Princeton University, Princeton NJ

Investigators

Abstract

This Faculty Early Career Development (CAREER) Program award provides funding for research and education in financial engineering. The focus is on the development of option pricing and valuation methodologies suitable for incomplete financial markets. Incompleteness arises in financial markets as soon as the unrealistic assumptions of a perfect market are relaxed. The classic Black and Scholes valuation is no longer applicable in such situations. The approach of utility indifference pricing, with roots in economics, has emerged recently to deal with incomplete markets, and the research aims to extend this methodology to American options with an infinite maturity. The techniques used include stochastics, partial differential equations and martingales. When incompleteness arises from non-tradability of the underlying asset, such options are useful in modeling the investment (and abandonment) decisions faced by firms. Utility indifference pricing involves choice of a suitable utility function to describe risk preferences. The second main goal of the research is to develop the concepts of time consistent utility functions. Consideration of infinite horizon American options leads to issues of valuing intermediate cashflows and complications due to the horizon. Naive limit taking results in degenerate control problems, so care must be taken to develop new approaches. This research will lead to new methods for portfolio management and links to dynamic risk measures.

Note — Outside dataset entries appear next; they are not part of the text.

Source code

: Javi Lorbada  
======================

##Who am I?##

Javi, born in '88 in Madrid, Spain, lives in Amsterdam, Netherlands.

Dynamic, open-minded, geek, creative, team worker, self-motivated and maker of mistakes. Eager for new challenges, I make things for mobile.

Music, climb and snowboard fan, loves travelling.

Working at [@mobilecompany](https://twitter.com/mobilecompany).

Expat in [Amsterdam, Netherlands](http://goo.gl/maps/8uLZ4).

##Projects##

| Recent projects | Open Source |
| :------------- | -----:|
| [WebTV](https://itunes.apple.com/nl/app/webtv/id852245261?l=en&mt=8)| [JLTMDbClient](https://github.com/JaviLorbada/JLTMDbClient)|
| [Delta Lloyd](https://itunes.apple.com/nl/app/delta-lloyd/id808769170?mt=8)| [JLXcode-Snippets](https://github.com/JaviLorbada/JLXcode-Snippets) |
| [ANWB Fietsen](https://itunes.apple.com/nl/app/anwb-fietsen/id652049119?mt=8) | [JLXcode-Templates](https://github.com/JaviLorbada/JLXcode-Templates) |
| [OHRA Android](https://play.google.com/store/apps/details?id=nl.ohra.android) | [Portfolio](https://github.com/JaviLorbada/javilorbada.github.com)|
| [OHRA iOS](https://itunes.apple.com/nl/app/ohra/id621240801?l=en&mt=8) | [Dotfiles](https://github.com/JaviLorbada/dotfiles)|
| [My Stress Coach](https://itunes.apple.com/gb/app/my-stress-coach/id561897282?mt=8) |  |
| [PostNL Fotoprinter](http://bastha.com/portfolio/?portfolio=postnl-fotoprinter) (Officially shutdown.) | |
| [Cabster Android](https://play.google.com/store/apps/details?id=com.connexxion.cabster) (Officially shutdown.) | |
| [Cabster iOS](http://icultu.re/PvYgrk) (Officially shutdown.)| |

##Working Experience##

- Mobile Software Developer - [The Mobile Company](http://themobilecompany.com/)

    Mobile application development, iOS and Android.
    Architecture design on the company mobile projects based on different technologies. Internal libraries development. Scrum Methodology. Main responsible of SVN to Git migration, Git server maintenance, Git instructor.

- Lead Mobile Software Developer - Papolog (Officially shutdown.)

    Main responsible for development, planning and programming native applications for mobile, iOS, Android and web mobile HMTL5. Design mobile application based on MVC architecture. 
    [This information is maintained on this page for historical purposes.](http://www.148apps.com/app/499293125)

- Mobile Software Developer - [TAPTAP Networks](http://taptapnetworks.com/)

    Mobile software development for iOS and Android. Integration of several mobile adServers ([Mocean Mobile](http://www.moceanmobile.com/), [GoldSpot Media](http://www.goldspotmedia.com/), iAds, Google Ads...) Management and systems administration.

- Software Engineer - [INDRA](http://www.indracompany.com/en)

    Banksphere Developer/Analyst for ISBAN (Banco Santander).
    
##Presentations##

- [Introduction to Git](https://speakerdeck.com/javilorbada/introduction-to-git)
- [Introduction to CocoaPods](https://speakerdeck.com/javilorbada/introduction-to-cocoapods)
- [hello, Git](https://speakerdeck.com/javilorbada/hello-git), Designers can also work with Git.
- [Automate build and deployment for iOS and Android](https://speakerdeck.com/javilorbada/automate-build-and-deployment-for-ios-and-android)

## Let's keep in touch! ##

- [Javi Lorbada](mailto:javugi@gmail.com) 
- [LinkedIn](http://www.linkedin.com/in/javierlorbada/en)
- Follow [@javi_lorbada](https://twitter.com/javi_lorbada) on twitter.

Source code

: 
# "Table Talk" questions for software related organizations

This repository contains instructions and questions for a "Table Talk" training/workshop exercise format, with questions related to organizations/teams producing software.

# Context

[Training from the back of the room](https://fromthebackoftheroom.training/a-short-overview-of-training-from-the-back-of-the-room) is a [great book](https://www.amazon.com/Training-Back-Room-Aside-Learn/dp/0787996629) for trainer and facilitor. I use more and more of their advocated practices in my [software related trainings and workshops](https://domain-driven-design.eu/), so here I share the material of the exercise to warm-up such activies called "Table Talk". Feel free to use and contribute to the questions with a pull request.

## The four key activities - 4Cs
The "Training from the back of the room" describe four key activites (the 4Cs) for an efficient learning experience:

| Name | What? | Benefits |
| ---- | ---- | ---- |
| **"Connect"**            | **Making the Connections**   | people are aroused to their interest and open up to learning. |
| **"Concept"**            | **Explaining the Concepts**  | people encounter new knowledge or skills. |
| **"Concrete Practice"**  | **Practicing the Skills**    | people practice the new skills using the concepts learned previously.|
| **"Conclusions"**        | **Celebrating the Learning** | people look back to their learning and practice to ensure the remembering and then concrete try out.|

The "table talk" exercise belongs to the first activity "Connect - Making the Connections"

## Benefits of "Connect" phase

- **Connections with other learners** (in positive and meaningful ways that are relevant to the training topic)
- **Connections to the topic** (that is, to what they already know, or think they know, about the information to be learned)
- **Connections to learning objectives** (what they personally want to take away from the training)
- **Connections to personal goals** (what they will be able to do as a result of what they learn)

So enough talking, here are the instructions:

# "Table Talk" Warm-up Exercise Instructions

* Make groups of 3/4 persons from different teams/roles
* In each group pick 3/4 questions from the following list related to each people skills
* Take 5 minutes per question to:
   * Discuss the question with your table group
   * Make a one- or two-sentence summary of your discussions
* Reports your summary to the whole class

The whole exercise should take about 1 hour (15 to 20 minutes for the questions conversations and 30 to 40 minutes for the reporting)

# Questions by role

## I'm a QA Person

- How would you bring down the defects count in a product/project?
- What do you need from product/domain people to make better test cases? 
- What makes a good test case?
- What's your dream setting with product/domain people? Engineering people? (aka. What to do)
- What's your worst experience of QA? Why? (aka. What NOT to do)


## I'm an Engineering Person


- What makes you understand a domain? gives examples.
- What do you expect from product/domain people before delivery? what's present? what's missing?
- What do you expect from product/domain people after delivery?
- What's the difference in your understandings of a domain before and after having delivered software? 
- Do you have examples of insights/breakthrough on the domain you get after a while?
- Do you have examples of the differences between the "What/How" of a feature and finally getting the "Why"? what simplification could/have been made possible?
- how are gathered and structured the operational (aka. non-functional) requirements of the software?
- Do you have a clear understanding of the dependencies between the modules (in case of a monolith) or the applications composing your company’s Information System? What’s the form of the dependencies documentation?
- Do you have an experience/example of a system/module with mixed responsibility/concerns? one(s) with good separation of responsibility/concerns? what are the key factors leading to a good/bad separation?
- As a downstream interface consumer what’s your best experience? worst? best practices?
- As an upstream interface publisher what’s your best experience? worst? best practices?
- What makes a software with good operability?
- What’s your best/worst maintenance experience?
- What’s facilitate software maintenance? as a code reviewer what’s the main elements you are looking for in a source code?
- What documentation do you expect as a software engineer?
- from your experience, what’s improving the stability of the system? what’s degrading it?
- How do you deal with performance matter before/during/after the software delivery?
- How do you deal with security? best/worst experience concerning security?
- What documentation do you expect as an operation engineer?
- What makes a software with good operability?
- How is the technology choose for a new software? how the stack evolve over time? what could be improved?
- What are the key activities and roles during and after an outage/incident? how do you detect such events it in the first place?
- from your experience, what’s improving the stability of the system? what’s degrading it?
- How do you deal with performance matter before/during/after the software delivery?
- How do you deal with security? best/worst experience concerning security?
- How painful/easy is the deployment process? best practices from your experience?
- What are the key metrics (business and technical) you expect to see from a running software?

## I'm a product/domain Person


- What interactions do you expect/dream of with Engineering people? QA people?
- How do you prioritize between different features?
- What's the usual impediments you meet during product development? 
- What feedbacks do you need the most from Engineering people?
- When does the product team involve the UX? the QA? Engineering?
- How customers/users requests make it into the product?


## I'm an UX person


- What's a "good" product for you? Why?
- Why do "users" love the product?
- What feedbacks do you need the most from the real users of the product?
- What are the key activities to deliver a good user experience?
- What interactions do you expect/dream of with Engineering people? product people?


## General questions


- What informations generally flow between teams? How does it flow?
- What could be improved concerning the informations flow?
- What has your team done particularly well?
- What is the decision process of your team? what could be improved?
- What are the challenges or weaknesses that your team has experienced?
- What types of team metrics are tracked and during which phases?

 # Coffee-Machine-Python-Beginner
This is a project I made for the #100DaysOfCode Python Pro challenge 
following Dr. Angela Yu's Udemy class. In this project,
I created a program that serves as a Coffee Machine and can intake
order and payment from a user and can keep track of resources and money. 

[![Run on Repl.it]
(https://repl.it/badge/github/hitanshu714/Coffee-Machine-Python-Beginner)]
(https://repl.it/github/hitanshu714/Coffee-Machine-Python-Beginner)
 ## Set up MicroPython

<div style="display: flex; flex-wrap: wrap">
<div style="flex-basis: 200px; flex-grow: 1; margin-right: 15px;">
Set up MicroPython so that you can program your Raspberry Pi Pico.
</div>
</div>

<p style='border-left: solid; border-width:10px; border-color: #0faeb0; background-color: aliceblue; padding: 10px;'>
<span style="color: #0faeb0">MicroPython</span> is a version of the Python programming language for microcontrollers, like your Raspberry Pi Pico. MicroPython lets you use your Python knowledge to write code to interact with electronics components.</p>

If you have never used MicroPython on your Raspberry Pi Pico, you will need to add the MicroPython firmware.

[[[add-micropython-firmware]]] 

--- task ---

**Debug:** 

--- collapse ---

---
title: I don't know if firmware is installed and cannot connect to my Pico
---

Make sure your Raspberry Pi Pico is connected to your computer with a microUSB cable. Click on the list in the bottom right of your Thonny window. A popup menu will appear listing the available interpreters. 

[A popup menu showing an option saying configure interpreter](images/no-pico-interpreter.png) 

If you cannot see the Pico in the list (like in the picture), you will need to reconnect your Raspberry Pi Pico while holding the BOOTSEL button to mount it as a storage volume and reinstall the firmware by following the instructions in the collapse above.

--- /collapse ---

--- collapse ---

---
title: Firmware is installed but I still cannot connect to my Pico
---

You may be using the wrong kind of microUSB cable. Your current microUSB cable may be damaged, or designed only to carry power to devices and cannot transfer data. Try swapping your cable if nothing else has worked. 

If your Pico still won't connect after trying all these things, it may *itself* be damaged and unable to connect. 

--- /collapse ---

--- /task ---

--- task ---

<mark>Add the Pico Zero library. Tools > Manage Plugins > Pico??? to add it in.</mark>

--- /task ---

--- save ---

The results of this research will have impact in diverse areas such as corporate finance and real options. Improved corporate investment decisions arising from this research could benefit the shareholders of firms, and therefore society. Additionally, the techniques of stochastic optimal control and martingales will be of interest to researchers in mathematical finance. The finance industry will benefit from developments in utility indifference pricing techniques, as they need to cope daily with the practicalities of the incompleteness of markets when pricing derivatives.